In an age of “big data,” teams working in hospitals as well as labs and research centers all across the country need to be able to access standardized information quickly. Researchers don’t have the luxury of being able to leaf through doctors’ notebooks – they need to be able to work with data from many locations right away.

CAP eFRM (electronic Forms and Reporting Module) is a new software tool developed by the College of American Pathologists and promoted by California’s Healthcare Department. Basically, CAP eFRM is an electronic reporting format that structures cancer reporting data in a way that makes it truly usable and actionable. It also sends real-time updates to everyone hooked into the system so that the entire network is up to date. This is a major stride toward better cancer care – and, down the line, a cure for cancer.
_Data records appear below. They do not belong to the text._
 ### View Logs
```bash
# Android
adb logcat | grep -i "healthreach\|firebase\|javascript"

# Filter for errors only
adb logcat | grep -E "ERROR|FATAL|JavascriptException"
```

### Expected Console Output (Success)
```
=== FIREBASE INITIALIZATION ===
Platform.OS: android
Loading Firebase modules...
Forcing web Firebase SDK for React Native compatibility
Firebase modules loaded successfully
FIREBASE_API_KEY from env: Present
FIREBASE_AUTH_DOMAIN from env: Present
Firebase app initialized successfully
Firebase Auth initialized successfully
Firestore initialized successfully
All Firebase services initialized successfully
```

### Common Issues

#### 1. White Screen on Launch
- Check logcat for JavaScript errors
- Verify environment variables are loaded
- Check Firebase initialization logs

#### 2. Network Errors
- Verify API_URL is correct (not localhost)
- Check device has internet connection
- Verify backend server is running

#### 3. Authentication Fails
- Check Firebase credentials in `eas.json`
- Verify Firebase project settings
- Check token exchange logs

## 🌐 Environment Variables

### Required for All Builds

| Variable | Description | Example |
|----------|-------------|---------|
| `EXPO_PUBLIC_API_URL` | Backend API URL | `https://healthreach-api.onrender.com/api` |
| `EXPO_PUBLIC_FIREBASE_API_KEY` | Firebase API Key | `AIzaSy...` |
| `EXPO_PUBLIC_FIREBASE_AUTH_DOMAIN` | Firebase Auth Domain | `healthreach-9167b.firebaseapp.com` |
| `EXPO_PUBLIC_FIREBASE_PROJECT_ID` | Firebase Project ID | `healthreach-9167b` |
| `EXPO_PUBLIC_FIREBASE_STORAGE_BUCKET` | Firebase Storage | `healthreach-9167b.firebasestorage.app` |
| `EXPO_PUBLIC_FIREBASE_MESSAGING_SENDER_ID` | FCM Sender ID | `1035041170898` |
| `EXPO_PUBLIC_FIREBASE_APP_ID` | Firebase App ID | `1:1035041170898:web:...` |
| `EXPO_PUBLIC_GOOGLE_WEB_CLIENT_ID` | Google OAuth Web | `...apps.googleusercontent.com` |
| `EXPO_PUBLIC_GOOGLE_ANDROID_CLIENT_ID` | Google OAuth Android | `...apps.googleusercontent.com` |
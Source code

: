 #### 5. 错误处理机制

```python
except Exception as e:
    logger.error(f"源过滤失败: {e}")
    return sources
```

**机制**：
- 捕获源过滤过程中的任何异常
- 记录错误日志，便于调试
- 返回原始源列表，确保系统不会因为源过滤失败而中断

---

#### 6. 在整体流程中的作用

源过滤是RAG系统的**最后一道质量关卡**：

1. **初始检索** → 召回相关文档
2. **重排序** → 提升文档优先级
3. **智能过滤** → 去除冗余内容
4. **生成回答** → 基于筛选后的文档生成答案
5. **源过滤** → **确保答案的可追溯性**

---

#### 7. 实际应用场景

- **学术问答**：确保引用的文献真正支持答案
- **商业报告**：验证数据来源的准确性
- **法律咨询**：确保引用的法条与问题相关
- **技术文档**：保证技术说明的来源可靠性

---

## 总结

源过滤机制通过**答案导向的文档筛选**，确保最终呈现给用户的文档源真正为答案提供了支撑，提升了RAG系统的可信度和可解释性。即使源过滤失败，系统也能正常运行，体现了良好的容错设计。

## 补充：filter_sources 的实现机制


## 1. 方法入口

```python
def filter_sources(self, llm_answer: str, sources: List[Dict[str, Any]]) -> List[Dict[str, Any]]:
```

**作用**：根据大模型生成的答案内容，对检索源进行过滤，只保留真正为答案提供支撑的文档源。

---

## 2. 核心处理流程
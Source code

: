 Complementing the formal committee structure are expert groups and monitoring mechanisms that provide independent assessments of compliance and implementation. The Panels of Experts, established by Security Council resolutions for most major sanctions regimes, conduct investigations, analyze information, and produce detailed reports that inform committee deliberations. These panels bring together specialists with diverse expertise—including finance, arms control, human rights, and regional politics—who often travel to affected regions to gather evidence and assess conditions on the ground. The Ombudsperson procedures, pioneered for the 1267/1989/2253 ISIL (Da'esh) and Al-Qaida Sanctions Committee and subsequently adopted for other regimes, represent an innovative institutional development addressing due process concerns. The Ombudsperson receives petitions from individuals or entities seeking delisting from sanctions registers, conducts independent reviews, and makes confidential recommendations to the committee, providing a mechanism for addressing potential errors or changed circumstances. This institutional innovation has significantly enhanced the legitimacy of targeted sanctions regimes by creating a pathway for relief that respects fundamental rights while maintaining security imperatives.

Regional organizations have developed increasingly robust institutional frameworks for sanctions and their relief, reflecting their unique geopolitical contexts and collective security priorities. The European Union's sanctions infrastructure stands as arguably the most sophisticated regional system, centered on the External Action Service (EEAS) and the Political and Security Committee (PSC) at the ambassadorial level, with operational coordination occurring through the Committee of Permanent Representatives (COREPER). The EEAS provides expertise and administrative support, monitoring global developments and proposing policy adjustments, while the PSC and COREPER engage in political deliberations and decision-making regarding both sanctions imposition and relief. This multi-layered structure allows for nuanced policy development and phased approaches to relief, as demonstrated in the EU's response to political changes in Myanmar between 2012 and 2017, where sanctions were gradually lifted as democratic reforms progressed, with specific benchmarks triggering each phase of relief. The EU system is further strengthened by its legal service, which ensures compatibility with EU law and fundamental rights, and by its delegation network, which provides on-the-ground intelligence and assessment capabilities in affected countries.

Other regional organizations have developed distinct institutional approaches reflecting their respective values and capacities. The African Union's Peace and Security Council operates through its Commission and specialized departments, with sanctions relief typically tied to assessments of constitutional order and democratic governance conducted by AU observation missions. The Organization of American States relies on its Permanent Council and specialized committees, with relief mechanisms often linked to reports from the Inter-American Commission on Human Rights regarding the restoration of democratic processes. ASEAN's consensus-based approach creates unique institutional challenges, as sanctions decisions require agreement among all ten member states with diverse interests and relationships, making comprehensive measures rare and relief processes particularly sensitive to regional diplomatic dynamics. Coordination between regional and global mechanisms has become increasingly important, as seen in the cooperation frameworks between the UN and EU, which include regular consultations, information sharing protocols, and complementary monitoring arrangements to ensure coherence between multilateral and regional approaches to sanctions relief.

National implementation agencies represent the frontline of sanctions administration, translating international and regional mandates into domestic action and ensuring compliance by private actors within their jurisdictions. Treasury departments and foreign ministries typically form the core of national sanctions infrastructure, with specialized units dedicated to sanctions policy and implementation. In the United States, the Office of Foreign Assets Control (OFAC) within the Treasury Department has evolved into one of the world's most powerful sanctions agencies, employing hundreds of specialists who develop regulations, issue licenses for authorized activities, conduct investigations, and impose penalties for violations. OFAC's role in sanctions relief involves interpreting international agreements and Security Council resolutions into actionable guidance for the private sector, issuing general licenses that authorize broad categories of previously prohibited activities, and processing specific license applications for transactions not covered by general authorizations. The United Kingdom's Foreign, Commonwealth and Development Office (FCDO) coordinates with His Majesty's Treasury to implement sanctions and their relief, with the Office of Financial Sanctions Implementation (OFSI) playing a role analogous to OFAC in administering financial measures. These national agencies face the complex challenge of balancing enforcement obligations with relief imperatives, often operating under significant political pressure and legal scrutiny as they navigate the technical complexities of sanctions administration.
Right now, even if they’ve moved toward digital reporting rather than paper filing systems, laboratories, hospitals and research centers that aren’t using the CAP module usually record observations of cancer patients longhand, in the form of typed paragraphs, or worse, scanned copies of handwritten reports. This is impractical and makes it very difficult to effectively record, track and use information according to the College of American Pathologists’ proven methodology of diagnosing and understanding various kinds of cancer.

With CAP eFRM, the pathologists doing cancer reporting in California can use electronic cancer checklists to isolate patterns, do internal assessments, and keep records of the kinds of trends that help researchers catch cancer early and prevent it from spreading. The more laboratories use CAP’s electronic reporting format, the faster physicians can work to save current patients and prevent new ones. But it all depends on organizations’ willingness to join in – and very few organizations outside of California have adopted any system that makes data actionable for laboratories.

Even in California, adoption of eFRM is far from universal. But the Department of Public Health has been collaborating for three years with the College of American Pathologists to urge labs and research centers to “convert” to eFRM – and hopefully, as Vice President Biden’s effort expands, the CAP eFRM initiative will gain momentum, growing not only this new form of cancer reporting in California but also promoting CAP eFRM across the US.

So, how does this affect students at ACHT? As a medical administrative assistant or medical coder working with CAP eFRM, you can be an important part of the moonshot to cure cancer – not just for San Diego or California, but for the world. Even better, since the need for cancer reporting in California is still expanding, our medical billing & coding and medical administrative graduates are headed for a work environment bustling with opportunity!